■ INSTRUCTIONS FOR THE TASK
The data that follows must be transcribed in full and exactly, minus the pictures.
[EXERCISE DATA Boundary: Start]
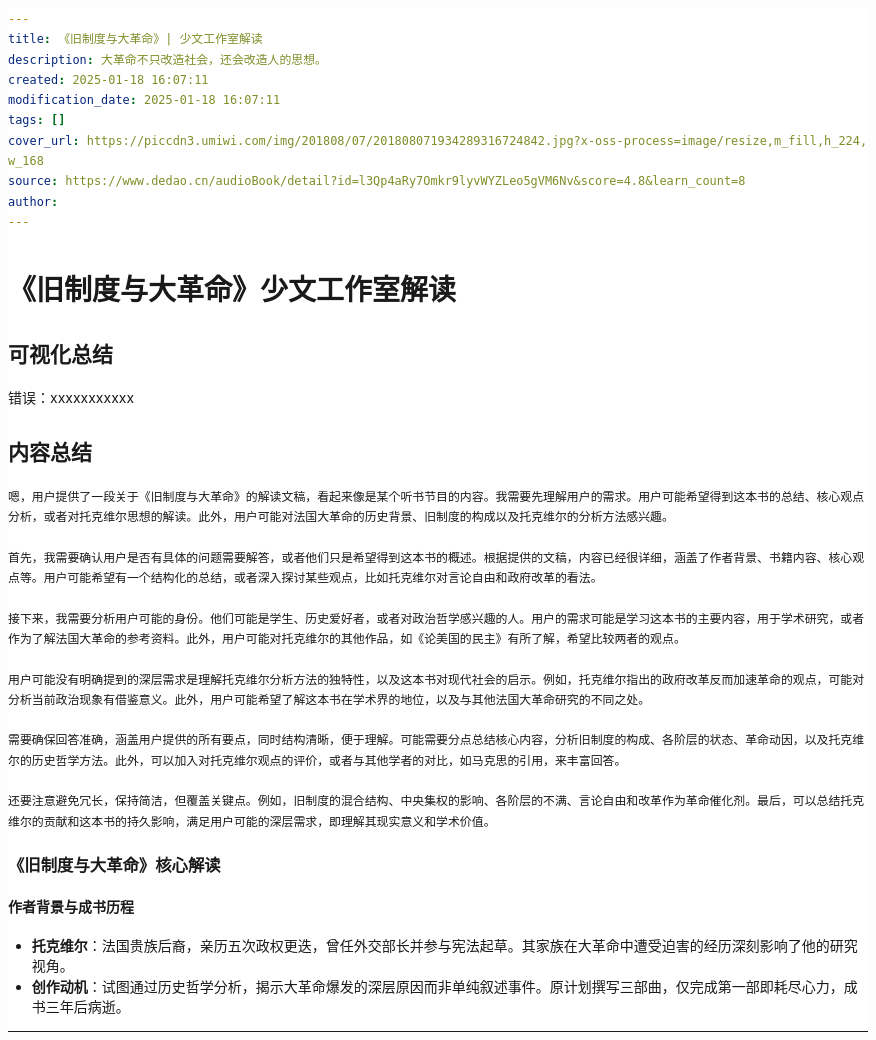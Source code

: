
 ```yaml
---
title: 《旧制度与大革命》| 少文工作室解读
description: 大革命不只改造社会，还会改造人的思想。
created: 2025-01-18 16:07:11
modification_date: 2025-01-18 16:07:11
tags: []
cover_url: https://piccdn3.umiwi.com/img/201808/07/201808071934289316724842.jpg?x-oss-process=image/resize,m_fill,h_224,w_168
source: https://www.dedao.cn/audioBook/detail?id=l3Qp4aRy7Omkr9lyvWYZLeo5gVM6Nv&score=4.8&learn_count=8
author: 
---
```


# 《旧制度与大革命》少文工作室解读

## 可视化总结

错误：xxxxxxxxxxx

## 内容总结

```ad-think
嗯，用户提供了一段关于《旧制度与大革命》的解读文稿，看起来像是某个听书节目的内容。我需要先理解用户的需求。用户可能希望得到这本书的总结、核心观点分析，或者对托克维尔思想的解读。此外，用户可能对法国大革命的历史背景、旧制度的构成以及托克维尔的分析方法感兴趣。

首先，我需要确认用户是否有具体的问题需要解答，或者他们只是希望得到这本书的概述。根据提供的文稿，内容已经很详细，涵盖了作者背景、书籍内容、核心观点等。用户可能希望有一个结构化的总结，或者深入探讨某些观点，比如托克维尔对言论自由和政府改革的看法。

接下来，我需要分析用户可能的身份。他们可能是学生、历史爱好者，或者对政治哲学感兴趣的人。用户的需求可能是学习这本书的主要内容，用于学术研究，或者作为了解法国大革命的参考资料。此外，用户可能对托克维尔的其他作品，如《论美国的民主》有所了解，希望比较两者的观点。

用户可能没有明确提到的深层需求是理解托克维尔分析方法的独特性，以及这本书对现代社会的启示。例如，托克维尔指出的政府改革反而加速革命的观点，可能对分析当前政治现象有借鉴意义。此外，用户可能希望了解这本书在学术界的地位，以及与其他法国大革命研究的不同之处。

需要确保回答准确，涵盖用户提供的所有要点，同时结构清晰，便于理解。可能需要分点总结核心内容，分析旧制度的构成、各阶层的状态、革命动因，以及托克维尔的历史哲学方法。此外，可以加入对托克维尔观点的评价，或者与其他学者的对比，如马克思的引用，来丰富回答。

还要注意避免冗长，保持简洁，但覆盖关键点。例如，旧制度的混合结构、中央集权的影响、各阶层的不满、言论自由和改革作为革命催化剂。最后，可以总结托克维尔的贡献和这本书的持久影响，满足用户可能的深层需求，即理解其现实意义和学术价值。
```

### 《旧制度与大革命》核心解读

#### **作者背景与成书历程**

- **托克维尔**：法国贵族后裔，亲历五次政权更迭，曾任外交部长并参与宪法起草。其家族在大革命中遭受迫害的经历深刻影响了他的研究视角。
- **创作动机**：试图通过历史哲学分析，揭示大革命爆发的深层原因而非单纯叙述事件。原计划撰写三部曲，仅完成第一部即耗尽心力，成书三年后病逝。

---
[EXERCISE DATA Boundary: End]
■ EXPECTED OUTPUT
Source code

:
 ```yaml
---
title: 《旧制度与大革命》| 少文工作室解读
description: 大革命不只改造社会，还会改造人的思想。
created: 2025-01-18 16:07:11
modification_date: 2025-01-18 16:07:11
tags: []
cover_url: https://piccdn3.umiwi.com/img/201808/07/201808071934289316724842.jpg?x-oss-process=image/resize,m_fill,h_224,w_168
source: https://www.dedao.cn/audioBook/detail?id=l3Qp4aRy7Omkr9lyvWYZLeo5gVM6Nv&score=4.8&learn_count=8
author: 
---
```


# 《旧制度与大革命》少文工作室解读

## 可视化总结

错误：xxxxxxxxxxx

## 内容总结

```ad-think
嗯，用户提供了一段关于《旧制度与大革命》的解读文稿，看起来像是某个听书节目的内容。我需要先理解用户的需求。用户可能希望得到这本书的总结、核心观点分析，或者对托克维尔思想的解读。此外，用户可能对法国大革命的历史背景、旧制度的构成以及托克维尔的分析方法感兴趣。

首先，我需要确认用户是否有具体的问题需要解答，或者他们只是希望得到这本书的概述。根据提供的文稿，内容已经很详细，涵盖了作者背景、书籍内容、核心观点等。用户可能希望有一个结构化的总结，或者深入探讨某些观点，比如托克维尔对言论自由和政府改革的看法。

接下来，我需要分析用户可能的身份。他们可能是学生、历史爱好者，或者对政治哲学感兴趣的人。用户的需求可能是学习这本书的主要内容，用于学术研究，或者作为了解法国大革命的参考资料。此外，用户可能对托克维尔的其他作品，如《论美国的民主》有所了解，希望比较两者的观点。

用户可能没有明确提到的深层需求是理解托克维尔分析方法的独特性，以及这本书对现代社会的启示。例如，托克维尔指出的政府改革反而加速革命的观点，可能对分析当前政治现象有借鉴意义。此外，用户可能希望了解这本书在学术界的地位，以及与其他法国大革命研究的不同之处。

需要确保回答准确，涵盖用户提供的所有要点，同时结构清晰，便于理解。可能需要分点总结核心内容，分析旧制度的构成、各阶层的状态、革命动因，以及托克维尔的历史哲学方法。此外，可以加入对托克维尔观点的评价，或者与其他学者的对比，如马克思的引用，来丰富回答。

还要注意避免冗长，保持简洁，但覆盖关键点。例如，旧制度的混合结构、中央集权的影响、各阶层的不满、言论自由和改革作为革命催化剂。最后，可以总结托克维尔的贡献和这本书的持久影响，满足用户可能的深层需求，即理解其现实意义和学术价值。
```

### 《旧制度与大革命》核心解读

#### **作者背景与成书历程**

- **托克维尔**：法国贵族后裔，亲历五次政权更迭，曾任外交部长并参与宪法起草。其家族在大革命中遭受迫害的经历深刻影响了他的研究视角。
- **创作动机**：试图通过历史哲学分析，揭示大革命爆发的深层原因而非单纯叙述事件。原计划撰写三部曲，仅完成第一部即耗尽心力，成书三年后病逝。

---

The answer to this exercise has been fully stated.